2016 is gone; 2017 is here

Like any other year, 2016 came and went. It didn’t linger beyond December 31st, thankfully. I was worried that it would, apparently, given the fact that I burst into tears while kissing Dawn at 12:00:02 am on January 1st.

Previously on gohlkusmaximus.com: 2011 was amazing. I met Dawn and we fell in love (basically instantaneously, but almost certainly before the octopus and the salmon landed on the table). In 2012 we moved in together, got engaged, and started planning our wedding. In 2013, we made our amazing wedding in Oakland and honeymoon in Kauai happen. 2014 was harder: Some family issues held over from the prior year, and Dawn and I each lost a co-worker, unexpectedly, to metastatic cancer and a heart attack (respectively). I had some nice work accomplishments, though. 2015 brought family illness and much related travel, work issues for Dawn (such as an office fly infestation) and for me (an entire department got laid off, including my best friend at work)—but also Dawn’s and my first cruise, to Alaska.

2016? Complicated.

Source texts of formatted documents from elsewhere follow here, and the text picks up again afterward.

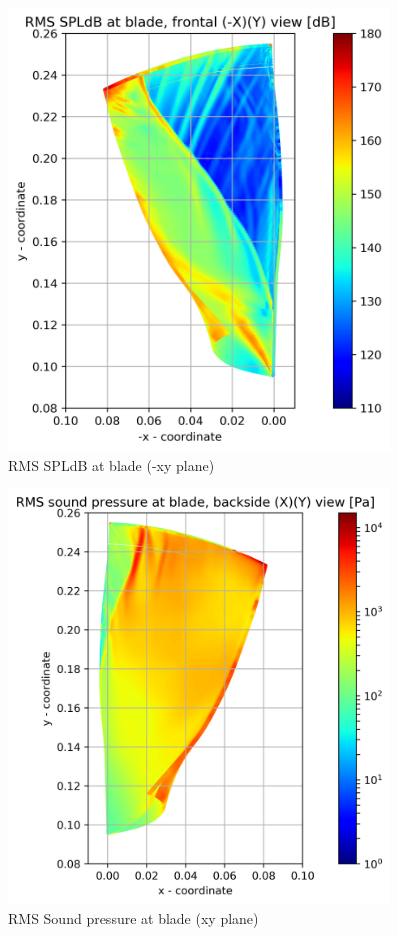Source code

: \begin{figure}[ht]
	\centering
	\includegraphics[width=0.9\textwidth]{Figures/blade-negxy-rms-spldb.png}
	\caption{RMS SPLdB at blade (-xy plane)} \label{blade-negxy-rms-spldb}
\end{figure}

\begin{figure}[ht]
	\centering
	\includegraphics[width=0.9\textwidth]{Figures/blade-xy-rms-spl.png}
   	\caption{RMS Sound pressure at blade (xy plane)} \label{blade-xy-rms-spl}
\end{figure}

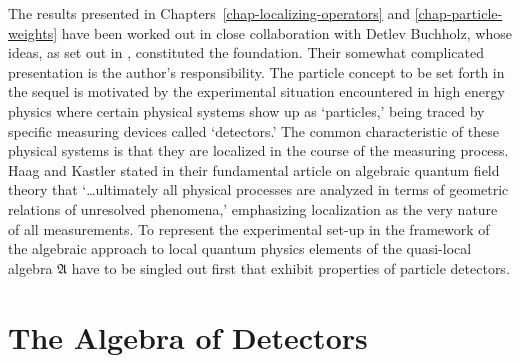 \documentclass[11pt,twoside,openright]{report}
\theoremstyle{definition}
\theoremstyle{plain}
\theoremstyle{remark}
\theoremstyle{assumption}
\newcommand{\Afrak}{\mathfrak{A}}
\begin{document}
The results presented in Chapters~\ref{chap-localizing-operators} and
\ref{chap-particle-weights} have been worked out in close
collaboration with Detlev Buchholz, whose ideas, as set out in
\cite{buchholz:1986b}, constituted the foundation. Their somewhat
complicated presentation is the author's responsibility. The particle
concept to be set forth in the sequel is motivated by the experimental
situation encountered in high energy physics where certain physical
systems show up as `particles,' being traced by specific measuring
devices called `detectors.' The common characteristic of these
physical systems is that they are localized in the course of the
measuring process. Haag and Kastler stated in their fundamental
article \cite{haag/kastler:1964} on algebraic quantum field theory
that `\dots ultimately all physical processes are analyzed in terms of
geometric relations of unresolved phenomena,' emphasizing localization
as the very nature of all measurements. To represent the experimental
set-up in the framework of the algebraic approach to local quantum
physics elements of the quasi-local algebra $\Afrak$ have to be
singled out first that exhibit properties of particle detectors.


\section{The Algebra of Detectors}
\end{document}
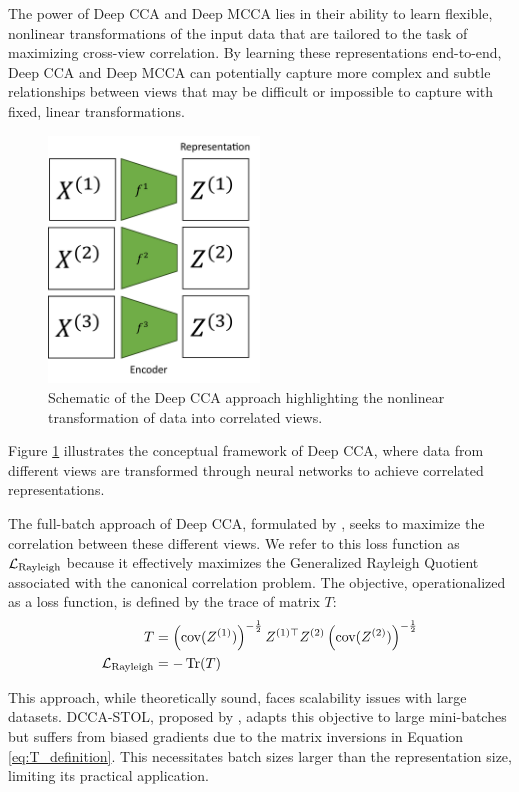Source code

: The power of Deep CCA and Deep MCCA lies in their ability to learn flexible, nonlinear transformations of the input data that are tailored to the task of maximizing cross-view correlation. By learning these representations end-to-end, Deep CCA and Deep MCCA can potentially capture more complex and subtle relationships between views that may be difficult or impossible to capture with fixed, linear transformations.

\begin{figure}
    \centering
    \includegraphics[width=0.5\textwidth]{figures/dcca_schematic}
    \caption{Schematic of the Deep CCA approach highlighting the nonlinear transformation of data into correlated views.}
    \label{fig:dcca_schematic}
\end{figure}

Figure \ref{fig:dcca_schematic} illustrates the conceptual framework of Deep CCA, where data from different views are transformed through neural networks to achieve correlated representations.

The full-batch approach of Deep CCA, formulated by \citet{andrew2013deep}, seeks to maximize the correlation between these different views.
We refer to this loss function as $\mathcal{L}_\text{Rayleigh}$ because it effectively maximizes the Generalized Rayleigh Quotient associated with the canonical correlation problem.
The objective, operationalized as a loss function, is defined by the trace of matrix $T$:
\begin{align}\label{eq:T_definition}
    T          & = \left(\text{cov}(Z^{(1)})\right)^{-\frac{1}{2}} Z^{(1)\top} Z^{(2)} \left(\text{cov}(Z^{(2)})\right)^{-\frac{1}{2}} \\
    \mathcal{L}_\text{Rayleigh} & = -\operatorname{Tr}(T)
\end{align}

This approach, while theoretically sound, faces scalability issues with large datasets.
DCCA-STOL, proposed by \citet{wang2015unsupervised}, adapts this objective to large mini-batches but suffers from biased gradients due to the matrix inversions in Equation \eqref{eq:T_definition}.
This necessitates batch sizes larger than the representation size, limiting its practical application.

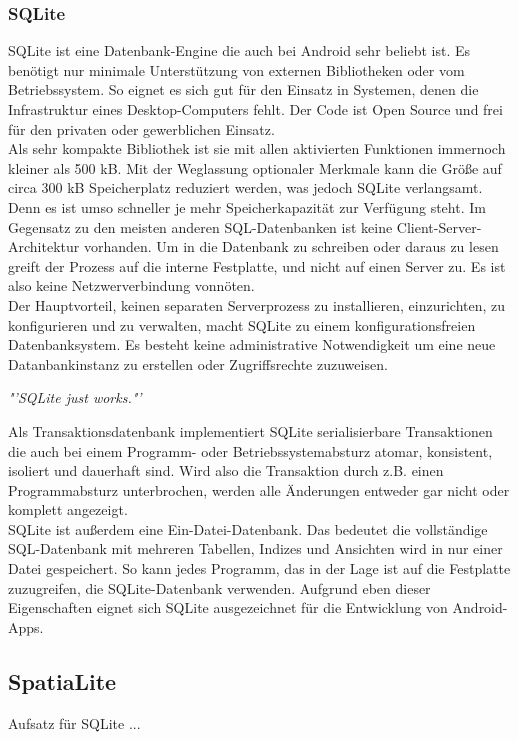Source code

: \subsubsection{SQLite}
SQLite ist eine Datenbank-Engine die auch bei Android sehr beliebt ist. Es benötigt nur minimale Unterstützung von externen Bibliotheken oder vom Betriebssystem. So eignet es sich gut für den Einsatz in Systemen, denen die Infrastruktur eines Desktop-Computers fehlt. Der Code ist Open Source und frei für den privaten oder gewerblichen Einsatz.\\
Als sehr kompakte Bibliothek ist sie mit allen aktivierten Funktionen immernoch kleiner als 500 kB. Mit der Weglassung optionaler Merkmale kann die Größe auf circa 300 kB Speicherplatz reduziert werden, was jedoch SQLite verlangsamt. Denn es ist umso schneller je mehr Speicherkapazität zur Verfügung steht.
Im Gegensatz zu den meisten anderen \gls{SQL}-Datenbanken ist keine Client-Server-Architektur vorhanden. Um in die Datenbank zu schreiben oder daraus zu lesen greift der Prozess auf die interne Festplatte, und nicht auf einen Server zu. Es ist also keine Netzwerverbindung vonnöten. \\
Der Hauptvorteil, keinen separaten Serverprozess zu installieren, einzurichten, zu konfigurieren und zu verwalten, macht SQLite zu einem konfigurationsfreien Datenbanksystem. Es besteht keine administrative Notwendigkeit um eine neue Datanbankinstanz zu erstellen oder Zugriffsrechte zuzuweisen. 
\begin{center}
\textit{\color{gray}"'SQLite just works."'}\hspace{9pt}\cite{sqlitea}
\end{center}
Als Transaktionsdatenbank implementiert SQLite serialisierbare Transaktionen die auch bei einem Programm- oder Betriebssystemabsturz atomar, konsistent, isoliert und dauerhaft sind. Wird also die Transaktion durch z.B. einen Programmabsturz unterbrochen, werden alle Änderungen entweder gar nicht oder komplett angezeigt.\\ 
SQLite ist außerdem eine Ein-Datei-Datenbank. Das bedeutet die vollständige \gls{SQL}-Datenbank mit mehreren Tabellen, Indizes und Ansichten wird in nur einer Datei gespeichert. So kann jedes Programm, das in der Lage ist auf die Festplatte zuzugreifen, die SQLite-Datenbank verwenden. \cite{sqlite} Aufgrund eben dieser Eigenschaften eignet sich SQLite ausgezeichnet für die Entwicklung von Android-\glspl{App}.
\subsection{SpatiaLite}
Aufsatz für SQLite ...
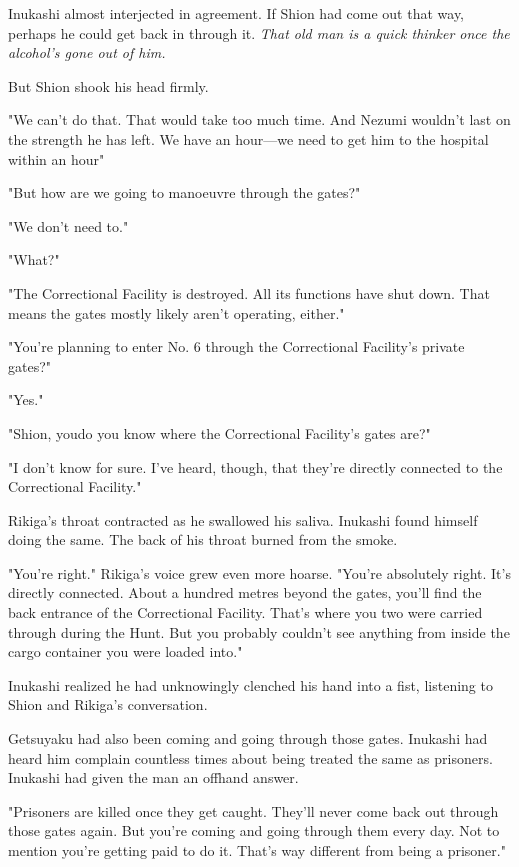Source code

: Inukashi almost interjected in agreement. If Shion had come out that
way, perhaps he could get back in through it. \emph{That old man is a quick
thinker once the alcohol's gone out of him.}

But Shion shook his head firmly.

"We can't do that. That would take too much time. And Nezumi wouldn't
last on the strength he has left. We have an hour---we need to get him to
the hospital within an hour\el "

"But how are we going to manoeuvre through the gates?"

"We don't need to."

"What?"

"The Correctional Facility is destroyed. All its functions have shut
down. That means the gates mostly likely aren't operating, either."

"You're planning to enter No. 6 through the Correctional Facility's
private gates?"

"Yes."

"Shion, you\el do you know where the Correctional Facility's gates are?"

"I don't know for sure. I've heard, though, that they're directly
connected to the Correctional Facility."

Rikiga's throat contracted as he swallowed his saliva. Inukashi found
himself doing the same. The back of his throat burned from the smoke.

"You're right." Rikiga's voice grew even more hoarse. "You're absolutely
right. It's directly connected. About a hundred metres beyond the gates,
you'll find the back entrance of the Correctional Facility. That's where
you two were carried through during the Hunt. But you probably couldn't
see anything from inside the cargo container you were loaded into."

Inukashi realized he had unknowingly clenched his hand into a fist,
listening to Shion and Rikiga's conversation.

Getsuyaku had also been coming and going through those gates. Inukashi
had heard him complain countless times about being treated the same as
prisoners. Inukashi had given the man an offhand answer.

"Prisoners are killed once they get caught. They'll never come back out
through those gates again. But you're coming and going through them
every day. Not to mention you're getting paid to do it. That's way
different from being a prisoner."

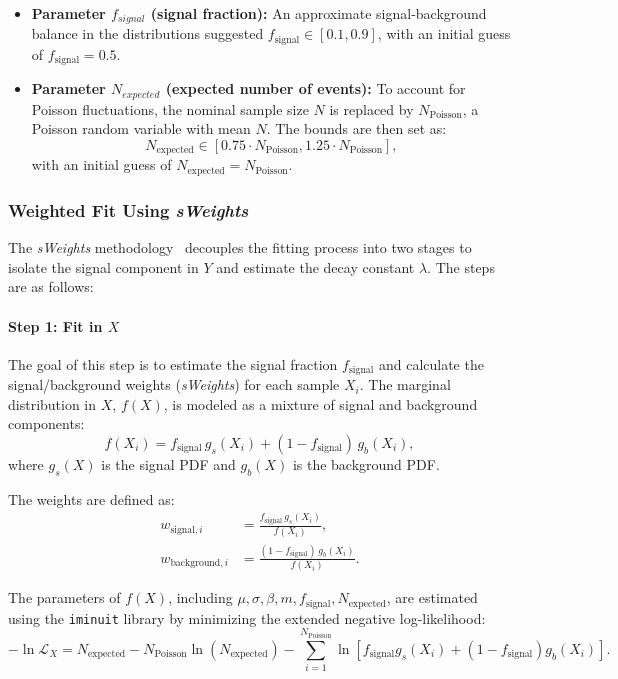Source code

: \documentclass[11pt, a4paper]{article}
\begin{document}
\begin{itemize}
    \item \textbf{Parameter \( f_{{signal}} \) (signal fraction):} An approximate signal-background balance in the distributions suggested \( f_{\text{signal}} \in [0.1, 0.9] \), with an initial guess of \( f_{\text{signal}} = 0.5 \).

    \item \textbf{Parameter \( N_{{expected}} \) (expected number of events):}  
To account for Poisson fluctuations, the nominal sample size \( N \) is replaced by \( N_{\text{Poisson}} \), a Poisson random variable with mean \( N \). The bounds are then set as:  
\[
N_{\text{expected}} \in [0.75 \cdot N_{\text{Poisson}}, 1.25 \cdot N_{\text{Poisson}}],
\]
with an initial guess of \( N_{\text{expected}} = N_{\text{Poisson}} \).

\end{itemize}




\subsubsection{Weighted Fit Using \textit{sWeights}}


The \textit{sWeights} methodology~\cite{dembinski2022custom} decouples the fitting process into two stages to isolate the signal component in \( Y \) and estimate the decay constant \( \lambda \). The steps are as follows:

\paragraph{Step 1: Fit in \(X\)}The goal of this step is to estimate the signal fraction \( f_{\text{signal}} \) and calculate the signal/background weights (\textit{sWeights}) for each sample \( X_i \). The marginal distribution in \( X \), \( f(X) \), is modeled as a mixture of signal and background components:
\[
f(X_i) = f_{\text{signal}} \, g_s(X_i) + (1 - f_{\text{signal}}) \, g_b(X_i),
\]
where \( g_s(X) \) is the signal PDF and \( g_b(X) \) is the background PDF.

The weights are defined as:
\begin{align}
    w_{\text{signal},i} &= \frac{f_{\text{signal}} \, g_s(X_i)}{f(X_i)}, \label{eq:sweight_signal} \\
    w_{\text{background},i} &= \frac{(1 - f_{\text{signal}}) \, g_b(X_i)}{f(X_i)}. \label{eq:sweight_background}
\end{align}

The parameters of \( f(X) \), including \( \mu, \sigma, \beta, m, f_{\text{signal}}, N_{\text{expected}} \), are estimated using the \texttt{iminuit} library by minimizing the extended negative log-likelihood:
\begin{equation}
    -\ln \mathcal{L}_X = N_{\text{expected}} - N_{\text{Poisson}} \ln(N_{\text{expected}}) - \sum_{i=1}^{N_{\text{Poisson}}} \ln \left[ f_{\text{signal}} g_s(X_i) + (1 - f_{\text{signal}}) g_b(X_i) \right].
\end{equation}
\end{document}
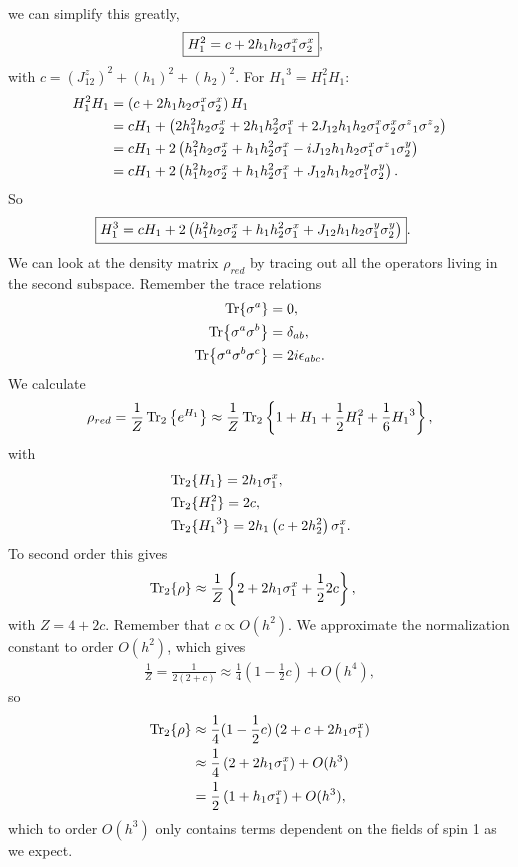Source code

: we can simplify this greatly,
\begin{align*}
    \Aboxed{H_1^2 & = c + 2 h_1 h_2 {\sx_1} {\sx_2}},
\end{align*}
with $c= \left(J^{z}_{12}\right)^{2}+  \left(h_1\right)^{2} + \left(h_2\right)^{2}$. For ${H_1}^3=H_1^2 {H_1}$:
\begin{align*}
    H_1^2 {H_1} & = \left(c + 2 h_1 h_2 {\sigma^{x}_1} {\sigma^{x}_2}\right) {H_1} \\
    & = c {H_1} + \left(2 h_1^2 h_2 {\sigma^{x}_2} + 2  h_1h_2^2 {\sigma^{x}_1} + 2 J_{12} h_1 h_2 {\sigma^{x}_1} {\sigma^{x}_2}{\sigma^{z}}_1 {\sigma^{z}}_2\right)\\
    & = c {H_1} + 2 \left(h_1^2 h_2 {\sigma^{x}_2} +  h_1h_2^2 {\sigma^{x}_1} - iJ_{12} h_1 h_2 {\sigma^{x}_1}{\sigma^{z}}_1 {\sigma^{y}_2}\right)\\
    & = c {H_1} + 2 \left(h_1^2 h_2 {\sigma^{x}_2} +  h_1h_2^2 {\sigma^{x}_1} + J_{12} h_1 h_2 {\sigma^{y}_1} {\sigma^{y}_2}\right).
\end{align*}
So 
\begin{align*}
    \Aboxed{H_1^3 = c {H_1} + 2 \left(h_1^2 h_2 {\sx_2} +  h_1h_2^2 {\sx_1} + J_{12} h_1 h_2 {\sy_1} {\sy_2}\right)}.
\end{align*}
We can look at the density matrix $\rho_{red}$ by tracing out all the operators living in the second subspace. Remember the trace relations
\begin{align}
    \Tr{\sigma^a} &= 0,\\
    \Tr{\sigma^a\sigma^b} &= \delta_{ab},\\
    \Tr{\sigma^a\sigma^b\sigma^c} &= 2i \epsilon_{abc}.
\end{align}
We calculate
\begin{align*}
    \rho_{red} = \frac{1}{Z} \Tr_2 \left\{ e^{H_1}\right\} \approx \frac{1}{Z} \Tr_2 \left\{1 + {H_1} + \frac{1}{2}H_1^2 + \frac{1}{6} {H_1}^3\right\},
\end{align*}
with
\begin{align*}
    &\Tr_2\{{H_1}\} = 2 h_1 {\sigma^{x}_1},\\
    &\Tr_2\{H_1^2\} = 2c ,\\
    &\Tr_2\{{H_1}^3\} = 2h_1 \left(c  + 2 h_2^2 \right){\sigma^{x}_1}.
\end{align*}
To second order this gives
\begin{align*}
    \Tr_2\{\rho\} & \approx \frac{1}{Z} \left\{2 + 2 h_1 {\sigma^{x}_1} + \frac{1}{2} 2c\right\},
\end{align*}
with $Z = 4 + 2c$. Remember that $c \propto O(h^2)$. We  approximate the normalization constant to order $O(h^2)$, which gives
\begin{align*}
    \frac{1}{Z} = \frac{1}{2(2+c)} \approx \frac{1}{4}(1 - \frac{1}{2}c) + O(h^4),
\end{align*}
so
\begin{align*}
    \Tr_2\{\rho\} & \approx\frac{1}{4}(1 - \frac{1}{2}c)\left(2 + c + 2 h_1 {\sigma^{x}_1}  \right) \\
     & \approx \frac{1}{4}\left(2 + 2 h_1 {\sigma^{x}_1} \right) + O(h^3) \\
     & = \frac{1}{2}\left(1 + h_1 {\sigma^{x}_1} \right) + O(h^3),
\end{align*}
which to order $O(h^3)$ only contains terms dependent on the fields of spin 1 as we expect.\newline

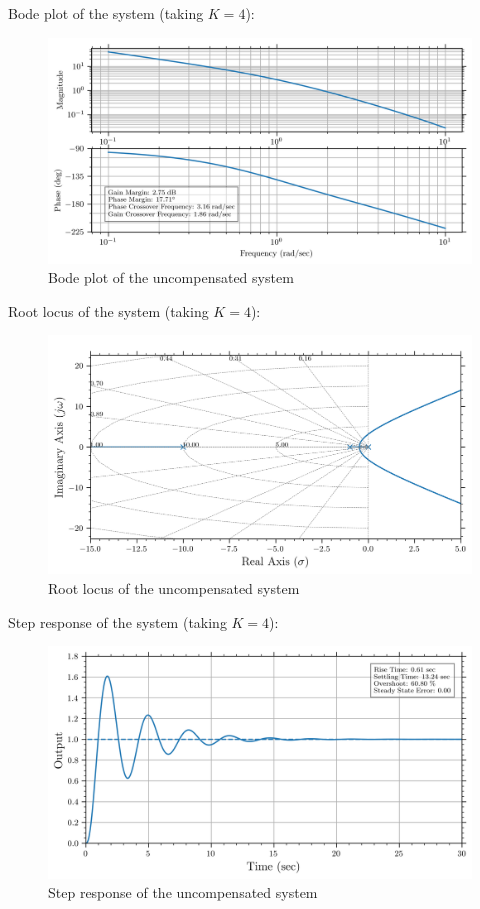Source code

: \documentclass[12pt]{article}
\begin{document}
Bode plot of the system (taking $K=4$):
\begin{figure}[h!]
    \centering
    \includegraphics[width=0.8\linewidth]{bode_uncompensated.png}
    \caption {Bode plot of the uncompensated system}
    \label{fig:bode_uncompensated}
\end{figure}

Root locus of the system (taking $K=4$):
\begin{figure}[h!]
    \centering
    \includegraphics[width=0.8\linewidth]{rootlocus_uncompensated.png}
    \caption {Root locus of the uncompensated system}
    \label{fig:root_locus_uncompensated}
\end{figure}

\clearpage

Step response of the system (taking $K=4$):
\begin{figure}[h!]
    \centering
    \includegraphics[width=0.8\linewidth]{step_response_uncompensated.png}
    \caption {Step response of the uncompensated system}
    \label{fig:step_uncompensated}
\end{figure}
\end{document}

Family illness begat a death in the family and more travel. I got laid off in July, but I got a very enriching temporary gig from August through the election and beyond. The election campaign culminated in the most frightening presidential result in our lifetimes to date. Dawn realistically feared a Trump win early on, while my liberal optimism allowed me to be in less exhausting denial until Election Day. But we took two cruises that were mostly great (along the California coast, and to Hawaii). And at the end of the year we had a fun visit from family about which we had no ambivalence, refreshingly. Also, Dawn got new responsibilities at work that she sought (and the flies in her office were eradicated).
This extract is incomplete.